The 38-year-old said he had "seen at first hand the limits of our political system" and that quitting the government of President Francois Hollande would enable him "to be free" to push forward his own agenda.
With elections eight months away, the former investment banker said: "I am determined to do everything so that our values, our ideas, our actions can transform France as soon as next year."
While Macron's resignation clears the way for a presidential bid, it is unclear how wide the appeal really is of such a young man who has never held elected office.
An opinion survey last month nevertheless gave him a 41-percent approval rating.
On Tuesday Macron charged that France's political system is broken, and that his movement called "En Marche" (On the Move) would put forward a "diagnosis" of the country's woes next month.
Macron's departure is a blow to Hollande, whose approval ratings are the lowest of any post-war French president. He has pledged not to seek re-election if he fails to rein in stubbornly high unemployment, which is hovering at around 10 percent.
Hollande has said he will not decide on a re-election bid until the end of the year.
The embattled president, who has already alienated the left flank of the Socialist Party through economic and labour reforms, faces further isolation with the loss of the star of his government's centrist flank.
Macron would be a fresh face in a presidential field that includes former president Nicolas Sarkozy, 61, and 71-year-old ex-prime minister Alain Juppe -- both right-wing candidates.
Juppe is France's most popular politician, but Sarkozy is closing the gap fast.
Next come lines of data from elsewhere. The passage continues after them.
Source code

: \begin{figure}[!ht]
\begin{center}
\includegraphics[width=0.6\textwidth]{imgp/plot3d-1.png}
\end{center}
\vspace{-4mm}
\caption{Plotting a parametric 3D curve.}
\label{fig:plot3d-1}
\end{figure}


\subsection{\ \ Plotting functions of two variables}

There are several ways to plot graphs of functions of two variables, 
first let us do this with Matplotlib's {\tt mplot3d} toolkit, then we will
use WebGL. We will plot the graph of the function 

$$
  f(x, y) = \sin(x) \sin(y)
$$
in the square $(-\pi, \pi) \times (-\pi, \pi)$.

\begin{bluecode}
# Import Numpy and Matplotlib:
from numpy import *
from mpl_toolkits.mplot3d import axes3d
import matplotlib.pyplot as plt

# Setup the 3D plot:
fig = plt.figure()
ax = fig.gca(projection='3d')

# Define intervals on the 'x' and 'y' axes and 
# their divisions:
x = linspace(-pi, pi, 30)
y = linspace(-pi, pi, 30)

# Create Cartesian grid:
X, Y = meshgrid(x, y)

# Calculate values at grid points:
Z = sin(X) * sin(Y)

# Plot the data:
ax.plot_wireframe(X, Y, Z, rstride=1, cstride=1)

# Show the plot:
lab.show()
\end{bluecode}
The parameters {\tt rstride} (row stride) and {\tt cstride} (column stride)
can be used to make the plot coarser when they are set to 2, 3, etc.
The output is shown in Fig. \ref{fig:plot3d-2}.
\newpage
A poll this week showed both would score 34 percent in November's centre-right primary.
Marine Le Pen, 48, of the far-right anti-immigration National Front, is standing for a second time in presidential elections and many polls show she is likely to reach the second round of voting.
Macron, like most French politicians a graduate of the prestigious Ecole Nationale d'Administration, said he would "present the diagnosis of France drafted with the help of tens of thousands of people" at the end of September.
"I will then propose far-reaching action that can be taken," he said.
A maverick in politics as well as in his private life, Macron is married to a divorcee with three children who is some 20 years his senior.
Applauded by liberals for challenging the key planks of French socialism such as the 35-hour work week, the former Rothschild banker and self-made millionaire is criticised by die-hard leftists as being too cosy with big business.
His name is on the first of two economic reform packages that were forced through parliament without a vote under Hollande.
Both sparked angry street protests and created a deep divide within the Socialist Party.
But Macron's straight-talking, anti-establishment flair has seen him win over many young, cosmopolitan French people.
The two-round presidential election will be held on April 23 and May 7, 2017.